**Source texts of formatted documents**

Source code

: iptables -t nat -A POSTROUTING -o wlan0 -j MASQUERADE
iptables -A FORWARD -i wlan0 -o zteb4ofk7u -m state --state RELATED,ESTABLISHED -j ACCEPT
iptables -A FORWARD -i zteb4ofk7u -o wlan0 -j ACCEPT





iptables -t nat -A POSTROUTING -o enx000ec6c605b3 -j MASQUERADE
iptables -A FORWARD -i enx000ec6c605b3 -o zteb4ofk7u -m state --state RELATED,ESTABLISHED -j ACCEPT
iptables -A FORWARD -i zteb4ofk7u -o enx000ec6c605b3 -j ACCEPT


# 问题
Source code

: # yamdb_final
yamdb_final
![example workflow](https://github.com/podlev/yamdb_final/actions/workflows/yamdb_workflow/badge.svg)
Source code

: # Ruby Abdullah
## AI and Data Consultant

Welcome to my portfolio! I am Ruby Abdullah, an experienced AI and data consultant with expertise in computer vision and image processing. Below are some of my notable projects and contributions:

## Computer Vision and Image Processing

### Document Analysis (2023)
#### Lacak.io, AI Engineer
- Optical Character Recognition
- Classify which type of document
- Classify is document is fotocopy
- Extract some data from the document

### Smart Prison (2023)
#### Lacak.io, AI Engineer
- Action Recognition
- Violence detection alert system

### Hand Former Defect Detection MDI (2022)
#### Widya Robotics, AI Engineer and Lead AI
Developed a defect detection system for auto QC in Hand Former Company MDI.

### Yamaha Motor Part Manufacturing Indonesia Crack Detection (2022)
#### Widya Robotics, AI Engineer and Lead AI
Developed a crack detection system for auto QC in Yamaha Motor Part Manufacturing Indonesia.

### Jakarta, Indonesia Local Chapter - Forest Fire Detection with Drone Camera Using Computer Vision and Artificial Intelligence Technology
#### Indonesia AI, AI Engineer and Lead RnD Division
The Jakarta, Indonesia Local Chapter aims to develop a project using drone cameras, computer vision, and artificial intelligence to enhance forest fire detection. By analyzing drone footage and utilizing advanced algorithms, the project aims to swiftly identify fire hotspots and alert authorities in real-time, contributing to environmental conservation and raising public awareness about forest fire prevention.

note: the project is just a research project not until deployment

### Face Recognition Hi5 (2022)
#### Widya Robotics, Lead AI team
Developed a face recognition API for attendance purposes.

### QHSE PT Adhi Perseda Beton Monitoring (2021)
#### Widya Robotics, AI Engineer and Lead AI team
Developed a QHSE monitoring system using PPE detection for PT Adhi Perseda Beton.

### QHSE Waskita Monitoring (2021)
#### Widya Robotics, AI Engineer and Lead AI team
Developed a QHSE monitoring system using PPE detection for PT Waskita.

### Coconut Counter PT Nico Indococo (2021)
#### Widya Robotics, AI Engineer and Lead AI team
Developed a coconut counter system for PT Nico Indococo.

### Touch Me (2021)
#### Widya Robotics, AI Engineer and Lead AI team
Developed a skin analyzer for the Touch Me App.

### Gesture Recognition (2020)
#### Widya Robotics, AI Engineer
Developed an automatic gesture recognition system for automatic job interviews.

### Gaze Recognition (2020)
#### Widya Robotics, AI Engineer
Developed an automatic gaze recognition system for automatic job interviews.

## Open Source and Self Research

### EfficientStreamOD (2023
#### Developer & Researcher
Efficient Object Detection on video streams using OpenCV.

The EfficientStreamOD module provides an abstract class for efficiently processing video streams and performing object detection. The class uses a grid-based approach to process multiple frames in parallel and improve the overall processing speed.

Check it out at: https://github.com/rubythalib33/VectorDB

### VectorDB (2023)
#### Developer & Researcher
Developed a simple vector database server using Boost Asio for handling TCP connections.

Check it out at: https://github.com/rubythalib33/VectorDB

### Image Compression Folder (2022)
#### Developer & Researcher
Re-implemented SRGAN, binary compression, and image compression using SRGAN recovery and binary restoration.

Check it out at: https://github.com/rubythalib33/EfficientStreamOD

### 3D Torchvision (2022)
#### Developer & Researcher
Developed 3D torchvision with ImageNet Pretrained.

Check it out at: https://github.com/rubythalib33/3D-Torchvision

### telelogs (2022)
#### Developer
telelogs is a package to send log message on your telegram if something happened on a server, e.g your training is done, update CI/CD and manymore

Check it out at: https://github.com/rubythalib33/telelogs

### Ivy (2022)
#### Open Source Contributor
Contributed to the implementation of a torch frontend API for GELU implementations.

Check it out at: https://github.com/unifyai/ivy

**TASK ITEM**
From the line that contains "#### Open Source Contributor" through the last line of the records above, copy every line exactly and leave out the rest.

**SOLUTION TO THE PROBLEM**
#### Open Source Contributor
Contributed to the implementation of a torch frontend API for GELU implementations.

Check it out at: https://github.com/unifyai/ivy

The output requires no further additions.